## ENTRIES SUPPLIED

───

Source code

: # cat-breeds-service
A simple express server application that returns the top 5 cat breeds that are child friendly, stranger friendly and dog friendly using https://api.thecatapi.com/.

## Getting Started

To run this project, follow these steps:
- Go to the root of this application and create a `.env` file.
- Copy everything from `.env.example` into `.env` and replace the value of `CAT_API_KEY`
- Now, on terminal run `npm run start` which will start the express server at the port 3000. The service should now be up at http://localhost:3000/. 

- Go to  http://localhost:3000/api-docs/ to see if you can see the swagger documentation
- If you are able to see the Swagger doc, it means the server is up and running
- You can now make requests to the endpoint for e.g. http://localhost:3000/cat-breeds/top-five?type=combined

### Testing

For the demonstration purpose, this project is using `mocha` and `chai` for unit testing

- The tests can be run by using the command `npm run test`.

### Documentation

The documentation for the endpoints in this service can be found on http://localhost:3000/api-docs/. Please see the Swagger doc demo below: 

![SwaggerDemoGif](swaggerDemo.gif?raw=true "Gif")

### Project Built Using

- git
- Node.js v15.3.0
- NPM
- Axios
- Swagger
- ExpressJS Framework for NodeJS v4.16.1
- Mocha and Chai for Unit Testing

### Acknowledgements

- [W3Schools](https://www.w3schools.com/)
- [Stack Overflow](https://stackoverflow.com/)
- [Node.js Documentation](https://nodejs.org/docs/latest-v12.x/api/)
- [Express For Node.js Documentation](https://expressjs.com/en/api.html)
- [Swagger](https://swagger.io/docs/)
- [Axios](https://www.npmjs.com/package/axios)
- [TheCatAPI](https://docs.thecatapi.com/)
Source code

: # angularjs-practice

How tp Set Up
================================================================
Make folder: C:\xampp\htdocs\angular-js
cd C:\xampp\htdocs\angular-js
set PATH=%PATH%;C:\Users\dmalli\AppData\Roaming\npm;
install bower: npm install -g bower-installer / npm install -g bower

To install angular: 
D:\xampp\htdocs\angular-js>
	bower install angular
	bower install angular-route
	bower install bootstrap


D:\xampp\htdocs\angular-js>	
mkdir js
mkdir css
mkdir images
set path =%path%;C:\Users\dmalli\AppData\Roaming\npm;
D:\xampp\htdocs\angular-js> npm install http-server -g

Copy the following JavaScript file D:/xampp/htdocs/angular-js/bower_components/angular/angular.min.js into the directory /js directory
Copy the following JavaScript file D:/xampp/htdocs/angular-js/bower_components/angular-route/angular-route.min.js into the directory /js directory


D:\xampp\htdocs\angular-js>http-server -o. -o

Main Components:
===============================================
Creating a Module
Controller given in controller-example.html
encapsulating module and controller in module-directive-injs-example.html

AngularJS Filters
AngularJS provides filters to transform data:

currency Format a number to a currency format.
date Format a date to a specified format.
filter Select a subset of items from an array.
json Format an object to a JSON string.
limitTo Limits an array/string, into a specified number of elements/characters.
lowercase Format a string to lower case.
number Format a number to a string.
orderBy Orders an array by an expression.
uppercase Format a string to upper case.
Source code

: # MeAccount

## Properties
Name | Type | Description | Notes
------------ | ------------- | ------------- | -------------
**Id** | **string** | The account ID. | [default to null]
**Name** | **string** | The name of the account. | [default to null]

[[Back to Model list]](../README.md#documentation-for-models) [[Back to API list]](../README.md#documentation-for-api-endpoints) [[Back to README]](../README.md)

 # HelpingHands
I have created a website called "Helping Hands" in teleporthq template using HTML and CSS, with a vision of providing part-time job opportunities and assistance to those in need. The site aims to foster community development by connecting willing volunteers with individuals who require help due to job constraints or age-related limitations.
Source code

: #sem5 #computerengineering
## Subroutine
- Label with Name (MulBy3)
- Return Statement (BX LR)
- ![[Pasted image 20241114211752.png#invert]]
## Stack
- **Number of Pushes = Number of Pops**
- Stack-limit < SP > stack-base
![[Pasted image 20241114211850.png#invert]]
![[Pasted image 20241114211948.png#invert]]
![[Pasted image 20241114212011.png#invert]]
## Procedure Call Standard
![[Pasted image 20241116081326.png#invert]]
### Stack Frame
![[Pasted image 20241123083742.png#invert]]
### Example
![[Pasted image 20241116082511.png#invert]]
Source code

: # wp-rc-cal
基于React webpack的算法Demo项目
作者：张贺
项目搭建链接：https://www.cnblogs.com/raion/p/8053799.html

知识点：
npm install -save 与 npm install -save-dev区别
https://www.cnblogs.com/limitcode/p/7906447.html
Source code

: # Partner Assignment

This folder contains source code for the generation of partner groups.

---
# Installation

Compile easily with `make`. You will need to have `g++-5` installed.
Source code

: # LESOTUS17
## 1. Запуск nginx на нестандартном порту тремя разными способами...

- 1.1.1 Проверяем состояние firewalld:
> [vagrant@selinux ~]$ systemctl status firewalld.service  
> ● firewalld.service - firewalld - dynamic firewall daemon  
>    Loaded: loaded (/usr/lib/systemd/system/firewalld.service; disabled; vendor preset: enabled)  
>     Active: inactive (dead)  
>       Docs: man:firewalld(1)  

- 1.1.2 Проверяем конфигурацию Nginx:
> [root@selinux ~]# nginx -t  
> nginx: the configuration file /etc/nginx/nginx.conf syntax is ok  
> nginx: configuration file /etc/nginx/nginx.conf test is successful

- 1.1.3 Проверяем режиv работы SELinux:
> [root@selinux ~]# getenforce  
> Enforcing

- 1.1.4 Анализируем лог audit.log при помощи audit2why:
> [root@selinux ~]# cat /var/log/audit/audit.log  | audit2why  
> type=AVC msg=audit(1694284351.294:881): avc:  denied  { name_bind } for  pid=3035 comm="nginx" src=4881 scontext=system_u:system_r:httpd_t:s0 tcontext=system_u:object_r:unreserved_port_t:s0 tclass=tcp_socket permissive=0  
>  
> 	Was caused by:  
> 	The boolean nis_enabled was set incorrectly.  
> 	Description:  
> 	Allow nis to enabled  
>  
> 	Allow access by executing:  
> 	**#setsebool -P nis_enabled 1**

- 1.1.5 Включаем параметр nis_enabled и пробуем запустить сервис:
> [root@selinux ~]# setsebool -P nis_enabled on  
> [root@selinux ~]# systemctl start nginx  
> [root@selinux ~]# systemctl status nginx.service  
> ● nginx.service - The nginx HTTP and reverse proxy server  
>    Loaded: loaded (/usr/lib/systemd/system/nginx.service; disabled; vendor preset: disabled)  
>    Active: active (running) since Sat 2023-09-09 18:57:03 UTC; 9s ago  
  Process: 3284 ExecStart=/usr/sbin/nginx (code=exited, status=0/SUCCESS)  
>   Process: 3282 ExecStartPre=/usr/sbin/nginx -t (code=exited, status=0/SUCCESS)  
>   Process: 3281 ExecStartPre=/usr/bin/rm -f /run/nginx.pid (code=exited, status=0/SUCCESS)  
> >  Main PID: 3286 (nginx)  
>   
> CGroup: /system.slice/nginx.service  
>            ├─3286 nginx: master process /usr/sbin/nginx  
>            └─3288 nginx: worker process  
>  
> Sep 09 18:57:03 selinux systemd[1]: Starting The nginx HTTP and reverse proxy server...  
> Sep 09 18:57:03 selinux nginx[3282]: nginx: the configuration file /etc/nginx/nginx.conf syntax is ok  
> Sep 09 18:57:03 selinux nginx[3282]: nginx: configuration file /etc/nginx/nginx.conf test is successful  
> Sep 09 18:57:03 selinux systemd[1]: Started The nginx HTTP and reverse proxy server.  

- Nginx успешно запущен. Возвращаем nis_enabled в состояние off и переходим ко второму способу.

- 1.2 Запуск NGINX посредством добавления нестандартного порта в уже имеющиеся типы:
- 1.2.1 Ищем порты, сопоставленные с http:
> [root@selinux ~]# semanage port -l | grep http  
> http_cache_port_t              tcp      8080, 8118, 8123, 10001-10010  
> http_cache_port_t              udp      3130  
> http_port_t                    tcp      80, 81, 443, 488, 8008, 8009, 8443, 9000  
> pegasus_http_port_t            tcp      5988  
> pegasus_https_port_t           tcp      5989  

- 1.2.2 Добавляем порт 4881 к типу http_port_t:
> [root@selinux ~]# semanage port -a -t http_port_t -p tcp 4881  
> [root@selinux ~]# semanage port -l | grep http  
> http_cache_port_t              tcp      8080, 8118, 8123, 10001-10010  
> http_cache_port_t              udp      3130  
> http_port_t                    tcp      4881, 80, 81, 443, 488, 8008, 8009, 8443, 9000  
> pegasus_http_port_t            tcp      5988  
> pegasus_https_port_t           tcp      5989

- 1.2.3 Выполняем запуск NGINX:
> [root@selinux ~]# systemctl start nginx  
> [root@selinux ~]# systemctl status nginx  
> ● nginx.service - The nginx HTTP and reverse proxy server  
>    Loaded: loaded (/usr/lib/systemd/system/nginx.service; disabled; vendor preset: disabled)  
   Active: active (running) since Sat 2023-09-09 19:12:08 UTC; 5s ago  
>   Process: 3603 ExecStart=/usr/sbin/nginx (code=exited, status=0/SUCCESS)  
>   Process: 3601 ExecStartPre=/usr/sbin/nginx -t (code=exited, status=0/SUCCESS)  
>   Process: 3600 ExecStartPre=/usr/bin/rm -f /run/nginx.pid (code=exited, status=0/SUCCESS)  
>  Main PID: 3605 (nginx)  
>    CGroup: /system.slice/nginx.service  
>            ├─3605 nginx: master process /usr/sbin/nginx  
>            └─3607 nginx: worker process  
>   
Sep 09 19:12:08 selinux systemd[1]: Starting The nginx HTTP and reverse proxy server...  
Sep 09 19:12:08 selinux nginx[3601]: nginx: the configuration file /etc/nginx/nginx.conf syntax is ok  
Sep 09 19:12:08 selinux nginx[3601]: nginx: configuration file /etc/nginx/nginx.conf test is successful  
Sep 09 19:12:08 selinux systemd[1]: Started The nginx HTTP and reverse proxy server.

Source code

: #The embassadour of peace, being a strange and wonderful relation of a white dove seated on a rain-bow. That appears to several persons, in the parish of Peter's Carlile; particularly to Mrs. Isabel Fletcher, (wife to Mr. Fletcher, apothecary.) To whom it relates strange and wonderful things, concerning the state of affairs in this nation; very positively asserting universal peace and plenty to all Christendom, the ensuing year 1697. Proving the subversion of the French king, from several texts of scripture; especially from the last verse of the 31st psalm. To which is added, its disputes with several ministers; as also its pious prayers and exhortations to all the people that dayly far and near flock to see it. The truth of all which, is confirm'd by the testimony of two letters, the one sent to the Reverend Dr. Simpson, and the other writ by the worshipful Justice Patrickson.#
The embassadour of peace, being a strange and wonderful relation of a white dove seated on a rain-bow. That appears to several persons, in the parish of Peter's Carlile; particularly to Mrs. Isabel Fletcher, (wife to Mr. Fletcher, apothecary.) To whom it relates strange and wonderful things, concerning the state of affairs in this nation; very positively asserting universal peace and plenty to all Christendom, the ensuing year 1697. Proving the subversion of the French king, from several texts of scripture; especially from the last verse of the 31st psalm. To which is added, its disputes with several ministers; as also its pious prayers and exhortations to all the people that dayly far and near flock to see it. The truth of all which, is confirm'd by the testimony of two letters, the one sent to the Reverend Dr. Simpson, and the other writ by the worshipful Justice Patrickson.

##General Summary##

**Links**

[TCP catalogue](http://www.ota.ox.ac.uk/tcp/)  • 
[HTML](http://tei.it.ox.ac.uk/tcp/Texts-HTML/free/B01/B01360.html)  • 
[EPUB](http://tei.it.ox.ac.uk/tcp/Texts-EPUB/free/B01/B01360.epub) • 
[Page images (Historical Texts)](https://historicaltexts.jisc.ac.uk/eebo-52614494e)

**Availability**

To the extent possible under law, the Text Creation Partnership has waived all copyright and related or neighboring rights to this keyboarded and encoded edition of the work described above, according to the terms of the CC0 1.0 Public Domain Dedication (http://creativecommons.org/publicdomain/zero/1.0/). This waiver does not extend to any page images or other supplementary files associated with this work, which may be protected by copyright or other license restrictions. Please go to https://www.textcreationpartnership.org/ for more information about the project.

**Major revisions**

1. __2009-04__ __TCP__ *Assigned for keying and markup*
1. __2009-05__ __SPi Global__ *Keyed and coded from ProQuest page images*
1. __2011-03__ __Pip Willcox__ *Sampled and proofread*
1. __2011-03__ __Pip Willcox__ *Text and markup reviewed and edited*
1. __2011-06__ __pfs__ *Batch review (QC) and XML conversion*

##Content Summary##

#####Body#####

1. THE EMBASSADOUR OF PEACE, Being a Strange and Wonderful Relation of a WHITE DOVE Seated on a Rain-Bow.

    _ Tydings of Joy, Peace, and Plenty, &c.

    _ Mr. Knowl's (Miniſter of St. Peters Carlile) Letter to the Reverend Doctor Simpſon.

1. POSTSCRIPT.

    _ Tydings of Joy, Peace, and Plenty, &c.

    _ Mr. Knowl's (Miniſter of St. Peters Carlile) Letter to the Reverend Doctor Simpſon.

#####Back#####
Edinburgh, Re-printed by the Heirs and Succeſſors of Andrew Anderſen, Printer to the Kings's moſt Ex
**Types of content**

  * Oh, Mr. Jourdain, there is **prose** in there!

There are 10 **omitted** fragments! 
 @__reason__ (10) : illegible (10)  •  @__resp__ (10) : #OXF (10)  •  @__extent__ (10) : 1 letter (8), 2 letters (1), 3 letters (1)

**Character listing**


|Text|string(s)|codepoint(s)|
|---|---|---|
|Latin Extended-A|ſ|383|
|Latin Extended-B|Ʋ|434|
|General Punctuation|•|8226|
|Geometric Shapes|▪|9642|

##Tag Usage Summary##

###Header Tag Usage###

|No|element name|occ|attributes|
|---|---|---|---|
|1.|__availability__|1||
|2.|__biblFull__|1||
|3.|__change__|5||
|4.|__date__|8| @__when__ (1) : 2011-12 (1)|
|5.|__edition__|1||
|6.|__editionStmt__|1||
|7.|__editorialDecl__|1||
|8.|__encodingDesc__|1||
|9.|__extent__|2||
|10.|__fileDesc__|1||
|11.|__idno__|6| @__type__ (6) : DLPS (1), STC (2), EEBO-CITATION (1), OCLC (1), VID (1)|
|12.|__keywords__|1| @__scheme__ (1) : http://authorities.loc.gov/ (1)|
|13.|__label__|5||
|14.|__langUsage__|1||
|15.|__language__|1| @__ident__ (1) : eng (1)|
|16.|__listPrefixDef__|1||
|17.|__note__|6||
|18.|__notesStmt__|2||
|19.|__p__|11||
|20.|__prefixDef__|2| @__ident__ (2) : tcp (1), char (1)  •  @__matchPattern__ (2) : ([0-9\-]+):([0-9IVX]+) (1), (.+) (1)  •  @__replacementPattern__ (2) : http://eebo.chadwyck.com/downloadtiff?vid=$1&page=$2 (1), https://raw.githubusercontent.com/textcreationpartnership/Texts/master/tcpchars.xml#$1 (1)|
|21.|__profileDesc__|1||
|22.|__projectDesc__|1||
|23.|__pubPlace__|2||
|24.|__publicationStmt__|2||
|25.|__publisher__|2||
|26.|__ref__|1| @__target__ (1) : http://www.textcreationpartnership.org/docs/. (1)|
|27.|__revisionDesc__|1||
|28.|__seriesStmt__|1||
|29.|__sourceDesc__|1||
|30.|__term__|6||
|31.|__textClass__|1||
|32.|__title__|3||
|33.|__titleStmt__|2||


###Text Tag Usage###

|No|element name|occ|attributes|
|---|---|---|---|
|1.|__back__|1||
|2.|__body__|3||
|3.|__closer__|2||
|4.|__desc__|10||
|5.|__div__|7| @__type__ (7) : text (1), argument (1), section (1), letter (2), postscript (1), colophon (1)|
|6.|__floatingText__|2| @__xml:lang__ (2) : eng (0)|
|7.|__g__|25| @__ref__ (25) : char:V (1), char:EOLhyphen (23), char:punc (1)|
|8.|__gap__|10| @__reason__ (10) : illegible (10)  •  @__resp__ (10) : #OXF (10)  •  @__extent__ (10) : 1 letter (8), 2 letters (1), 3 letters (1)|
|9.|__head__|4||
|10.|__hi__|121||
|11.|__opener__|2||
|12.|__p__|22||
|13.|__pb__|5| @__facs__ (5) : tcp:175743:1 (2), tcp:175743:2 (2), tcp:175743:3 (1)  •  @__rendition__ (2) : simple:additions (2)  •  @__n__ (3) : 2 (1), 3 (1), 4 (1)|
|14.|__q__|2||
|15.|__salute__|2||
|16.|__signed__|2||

───

## TASK TO CARRY OUT
In the listing above, each line with the word "Active" is to be copied out.

## WORKED SOLUTION
>     Active: inactive (dead)  
>    Active: active (running) since Sat 2023-09-09 18:57:03 UTC; 9s ago  
   Active: active (running) since Sat 2023-09-09 19:12:08 UTC; 5s ago  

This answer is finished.